Glue
AWS Glue Data Catalog (databases, tables, partitions) + Jobs/JobRuns control plane. JSON 1.1 protocol.
fakecloud implements AWS Glue's JSON 1.1 control plane covering the Data Catalog (databases, tables, partitions) and Jobs (job CRUD + JobRun lifecycle), 26 operations total. The Data Catalog is the same store Athena reads through: tables created here surface immediately under AwsDataCatalog for Athena's ListDatabases / GetTableMetadata paths.
Status: control-plane parity. The Glue ETL runtime does not execute Spark / Python Shell scripts — JobRuns transition through STARTING -> RUNNING -> SUCCEEDED for control-plane testing only.
Supported today
- Databases —
CreateDatabase/GetDatabase/UpdateDatabase/DeleteDatabase/GetDatabases. Per-account namespace, name-uniqueness enforcement, parameter passthrough. - Tables —
CreateTable/GetTable/UpdateTable/DeleteTable/GetTables. FullStorageDescriptorround-trip: columns + types, location, input/output format, SerDe info, partition keys, table parameters, view text, table type. Tables are looked up by(catalogId, databaseName, name). - Partitions —
CreatePartition/BatchCreatePartition/BatchGetPartition/GetPartition/UpdatePartition/DeletePartition/GetPartitions.GetPartitionsExpression pruning — theExpressionfilter is parsed and evaluated against partition values server-side. Supports=/!=/<>/</<=/>/>=/IN/BETWEEN/LIKE/IS NULL/IS NOT NULL, plusAND/OR/NOTcombinators and parentheses. Type-aware comparison forstring,int,bigint,date,timestamp. Unparseable expressions returnInvalidInputException, matching real Glue.
- Jobs —
CreateJob/GetJob/GetJobs/ListJobs/UpdateJob/DeleteJob. Full round-trip onCommand(name + script location + python version + runtime),DefaultArguments,Connections,MaxRetries,Timeout,MaxCapacity,WorkerType,NumberOfWorkers,GlueVersion,ExecutionProperty,NotificationProperty. - JobRuns —
StartJobRun/GetJobRun/GetJobRuns. Runs are assigned a JobRunId, acceptArgumentsoverrides, captureTimeout/MaxCapacity/WorkerType/NumberOfWorkers, and step throughSTARTING -> RUNNING -> SUCCEEDEDwithStartedOn/CompletedOn/ExecutionTimepopulated.
Athena integration
The same Data Catalog state powers Athena's catalog reads:
glue:CreateDatabase-> visible inathena:ListDatabasesunderAwsDataCatalog.glue:CreateTable-> visible inathena:GetTableMetadata/athena:ListTableMetadata.- Column types and partition keys round-trip end-to-end, so Athena's
DESCRIBE/SHOW TABLESreturn the schema you registered through Glue.

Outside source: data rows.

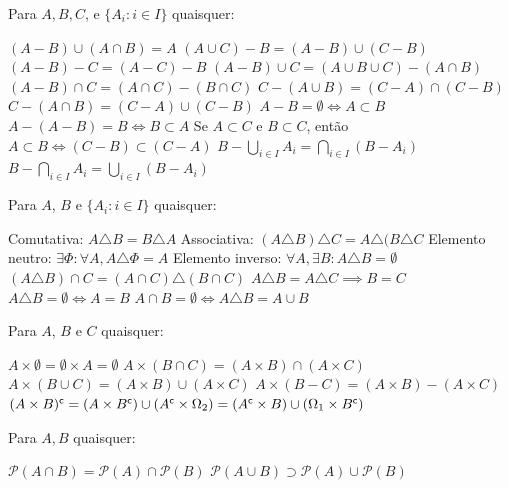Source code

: \begin{theorem}
	Para $A,B,C$, e $\{A_i: i \in I\}$ quaisquer:	
	\begin{outline}[enumerate]
		\1 \( (A-B)\cup(A\cap B) = A\)
		\1 \( (A\cup C) - B = (A-B)\cup(C-B) \)
		\1 \( (A-B)-C = (A-C)-B \)
		\1 \((A-B)\cup C = (A\cup B \cup C) - (A\cap B)\)
		\1 \((A-B)\cap C = (A\cap C) - (B\cap C)\)
		\1 \(C-(A\cup B) = (C-A)\cap(C-B)\)
		\1 \(C-(A\cap B) = (C-A)\cup(C-B)\)
		\1 \(A-B=\emptyset \iff A \subset B\)
		\1 \( A-(A-B)=B \iff B\subset A\) 
		\1 Se $A\subset C$ e $B\subset C$, então $A\subset B \iff (C-B)\subset(C-A)$ 
		\1 \( B - \bigcup_{i\in I}A_i = \bigcap_{i\in I}(B-A_i) \)
		\1 \( B - \bigcap_{i\in I}A_i = \bigcup_{i\in I}(B-A_i) \)
	\end{outline}
\end{theorem}

\begin{theorem}
	Para $A$, $B$ e $\{A_i: i \in I\}$ quaisquer:	
	\begin{outline}[enumerate]
		\1 Comutativa: \( A \triangle B = B\triangle A \)
		\1 Associativa: \( (A\triangle B)\triangle C = A\triangle(B\triangle C \)
		\1 Elemento neutro: \(\exists \Phi : \forall A, A\triangle\Phi = A \)
		\1 Elemento inverso: \(\forall A, \exists B: A\triangle B = \emptyset \)
		\1 \( (A\triangle B)\cap C = (A\cap C)\triangle(B\cap C) \)
		\1 \( A\triangle B = A\triangle C \implies B=C\)
		\1 \( A\triangle B = \emptyset \iff A=B\)
		\1 \( A\cap B = \emptyset \iff A\triangle B = A\cup B \)
	\end{outline}
\end{theorem}

\begin{theorem}
	Para $A$, $B$ e $C$ quaisquer:
	\begin{outline}[enumerate]
		\1 \( A\times\emptyset = \emptyset \times A = \emptyset \)
		\1 \( A\times(B\cap C) = (A\times B)\cap(A\times C) \)
		\1 \( A\times(B\cup C) = (A\times B)\cup(A\times C) \)
		\1 \( A\times(B-C) = (A\times B)-(A\times C) \)
		\1 \( \cp{(A\times B)} = (A\times \cp{B})\cup(\cp{A}\times \Omega_2) 
		=  (\cp{A}\times B)\cup(\Omega_1 \times \cp{B}) \)
	\end{outline}
\end{theorem}

\begin{theorem} Para $A,B$ quaisquer:
\end{theorem}
	\begin{outline}[enumerate]
		\1 \( \mathcal{P}(A\cap B) = \mathcal{P}(A)\cap\mathcal{P}(B)\)
		\1 \( \mathcal{P}(A\cup B) \supset \mathcal{P}(A)\cup\mathcal{P}(B)\) 
	\end{outline}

See the Athena docs for the minimal SQL evaluator that runs over this catalog.
Smoke test
fakecloud &
aws --endpoint-url http://localhost:4566 glue create-database \
--database-input Name=analytics
aws --endpoint-url http://localhost:4566 glue create-table \
--database-name analytics \
--table-input 'Name=events,PartitionKeys=[{Name=dt,Type=string}],StorageDescriptor={Columns=[{Name=id,Type=string}],Location=s3://my-bucket/events/}'
# Register a few partitions, then prune them server-side.

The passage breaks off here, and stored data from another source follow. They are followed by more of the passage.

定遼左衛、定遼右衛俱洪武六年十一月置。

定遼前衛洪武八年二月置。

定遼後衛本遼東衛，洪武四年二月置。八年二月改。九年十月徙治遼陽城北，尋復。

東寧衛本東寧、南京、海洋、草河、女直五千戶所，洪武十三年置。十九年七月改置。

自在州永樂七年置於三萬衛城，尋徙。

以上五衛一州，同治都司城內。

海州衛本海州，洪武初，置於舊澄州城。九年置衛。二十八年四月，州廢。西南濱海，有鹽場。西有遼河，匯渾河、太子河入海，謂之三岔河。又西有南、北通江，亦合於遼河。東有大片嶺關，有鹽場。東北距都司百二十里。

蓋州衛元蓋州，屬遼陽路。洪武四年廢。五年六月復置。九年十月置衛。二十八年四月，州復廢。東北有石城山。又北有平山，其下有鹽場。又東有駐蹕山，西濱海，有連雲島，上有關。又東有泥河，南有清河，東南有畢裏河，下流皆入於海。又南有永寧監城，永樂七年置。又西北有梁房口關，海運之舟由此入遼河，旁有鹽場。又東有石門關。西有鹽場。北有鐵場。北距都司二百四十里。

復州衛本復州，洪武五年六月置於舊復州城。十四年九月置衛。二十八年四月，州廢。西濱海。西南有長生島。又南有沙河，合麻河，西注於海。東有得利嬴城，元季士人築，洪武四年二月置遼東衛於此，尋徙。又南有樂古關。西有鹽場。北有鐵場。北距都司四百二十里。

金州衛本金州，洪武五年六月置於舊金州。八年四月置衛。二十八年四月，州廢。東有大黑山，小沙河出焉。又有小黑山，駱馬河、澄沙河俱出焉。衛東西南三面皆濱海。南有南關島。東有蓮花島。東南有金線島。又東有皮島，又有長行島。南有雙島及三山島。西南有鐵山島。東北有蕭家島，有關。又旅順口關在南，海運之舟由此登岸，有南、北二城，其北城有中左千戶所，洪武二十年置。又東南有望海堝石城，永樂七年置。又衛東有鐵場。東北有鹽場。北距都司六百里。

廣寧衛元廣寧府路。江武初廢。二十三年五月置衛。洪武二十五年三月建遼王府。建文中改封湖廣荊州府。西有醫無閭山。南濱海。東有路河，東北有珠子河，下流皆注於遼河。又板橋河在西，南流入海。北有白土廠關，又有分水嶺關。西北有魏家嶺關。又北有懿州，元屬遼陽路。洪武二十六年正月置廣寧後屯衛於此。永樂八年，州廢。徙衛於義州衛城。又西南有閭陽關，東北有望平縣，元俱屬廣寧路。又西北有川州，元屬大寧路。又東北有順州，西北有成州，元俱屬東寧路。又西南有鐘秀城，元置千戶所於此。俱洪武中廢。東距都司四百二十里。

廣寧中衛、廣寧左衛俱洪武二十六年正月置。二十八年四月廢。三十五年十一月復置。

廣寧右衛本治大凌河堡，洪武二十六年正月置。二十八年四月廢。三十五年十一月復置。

for d in 2026-05-09 2026-05-10 2026-05-11; do
aws --endpoint-url http://localhost:4566 glue create-partition \
--database-name analytics --table-name events \
--partition-input Values=$d,StorageDescriptor={Location=s3://my-bucket/events/dt=$d/}
done
aws --endpoint-url http://localhost:4566 glue get-partitions \
--database-name analytics --table-name events \
--expression "dt >= '2026-05-10'"
# Job + JobRun control plane.
aws --endpoint-url http://localhost:4566 glue create-job \
--name daily-rollup \
--role arn:aws:iam::000000000000:role/glue \
--command Name=glueetl,ScriptLocation=s3://my-bucket/scripts/rollup.py,PythonVersion=3 \
--glue-version 4.0
RUN_ID=$(aws --endpoint-url http://localhost:4566 glue start-job-run \
--job-name daily-rollup --query 'JobRunId' --output text)

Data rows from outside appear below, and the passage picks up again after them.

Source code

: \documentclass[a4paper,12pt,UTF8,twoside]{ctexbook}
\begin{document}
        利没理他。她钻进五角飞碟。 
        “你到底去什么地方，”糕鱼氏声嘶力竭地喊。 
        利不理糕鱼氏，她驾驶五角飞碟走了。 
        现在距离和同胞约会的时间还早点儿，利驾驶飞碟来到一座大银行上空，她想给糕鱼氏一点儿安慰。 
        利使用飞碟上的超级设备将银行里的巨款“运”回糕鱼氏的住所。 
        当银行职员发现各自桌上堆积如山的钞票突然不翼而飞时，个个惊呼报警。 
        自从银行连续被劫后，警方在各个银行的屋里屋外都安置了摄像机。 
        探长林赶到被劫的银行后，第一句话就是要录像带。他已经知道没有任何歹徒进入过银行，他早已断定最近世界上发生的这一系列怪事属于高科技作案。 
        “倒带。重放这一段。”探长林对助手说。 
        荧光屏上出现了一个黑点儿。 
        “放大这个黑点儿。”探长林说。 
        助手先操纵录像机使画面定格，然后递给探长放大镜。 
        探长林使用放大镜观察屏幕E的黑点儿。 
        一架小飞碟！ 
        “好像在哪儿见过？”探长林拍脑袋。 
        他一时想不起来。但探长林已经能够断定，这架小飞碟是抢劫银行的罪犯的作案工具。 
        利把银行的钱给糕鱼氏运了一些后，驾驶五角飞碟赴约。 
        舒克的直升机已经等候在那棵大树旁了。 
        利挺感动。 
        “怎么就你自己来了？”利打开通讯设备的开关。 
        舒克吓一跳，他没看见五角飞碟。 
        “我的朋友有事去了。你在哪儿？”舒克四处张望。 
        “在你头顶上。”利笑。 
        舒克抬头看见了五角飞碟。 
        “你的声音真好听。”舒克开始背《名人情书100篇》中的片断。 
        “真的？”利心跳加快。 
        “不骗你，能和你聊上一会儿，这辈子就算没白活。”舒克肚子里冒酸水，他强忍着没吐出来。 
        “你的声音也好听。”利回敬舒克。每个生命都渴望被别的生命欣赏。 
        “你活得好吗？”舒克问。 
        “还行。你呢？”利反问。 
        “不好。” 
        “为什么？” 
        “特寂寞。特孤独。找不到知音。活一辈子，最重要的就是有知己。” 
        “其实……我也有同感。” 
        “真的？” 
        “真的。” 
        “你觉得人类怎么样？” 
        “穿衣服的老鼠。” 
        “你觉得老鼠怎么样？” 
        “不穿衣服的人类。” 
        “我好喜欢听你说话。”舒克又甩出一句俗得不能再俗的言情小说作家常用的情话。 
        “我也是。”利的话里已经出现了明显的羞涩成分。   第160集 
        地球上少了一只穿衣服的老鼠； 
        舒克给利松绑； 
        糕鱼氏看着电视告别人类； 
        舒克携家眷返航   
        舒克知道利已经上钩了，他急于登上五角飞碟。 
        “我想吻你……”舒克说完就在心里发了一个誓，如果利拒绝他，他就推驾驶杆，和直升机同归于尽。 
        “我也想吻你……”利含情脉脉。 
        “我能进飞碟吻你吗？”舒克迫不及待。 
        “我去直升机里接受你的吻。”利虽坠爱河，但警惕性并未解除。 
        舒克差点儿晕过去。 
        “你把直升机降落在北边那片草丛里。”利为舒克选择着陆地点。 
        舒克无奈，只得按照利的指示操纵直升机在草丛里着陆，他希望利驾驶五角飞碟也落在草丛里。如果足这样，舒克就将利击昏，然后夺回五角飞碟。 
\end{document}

aws --endpoint-url http://localhost:4566 glue get-job-run \
--job-name daily-rollup --run-id $RUN_IDCaveats
The ETL runtime is not implemented. StartJobRun does not fetch your script from S3, does not spin up a Spark / Python Shell worker, and does not produce any output. Runs land in SUCCEEDED immediately. Use real Glue for actual ETL execution; use fakecloud for testing the job-orchestration and catalog-management code paths around it.
Crawlers, connections, triggers, workflows, dev endpoints, ML transforms, blueprints, schema registry, and data quality APIs are not implemented. The Data Catalog is the same store Athena reads through, so registered tables stay exactly what you wrote with CreateTable / CreatePartition.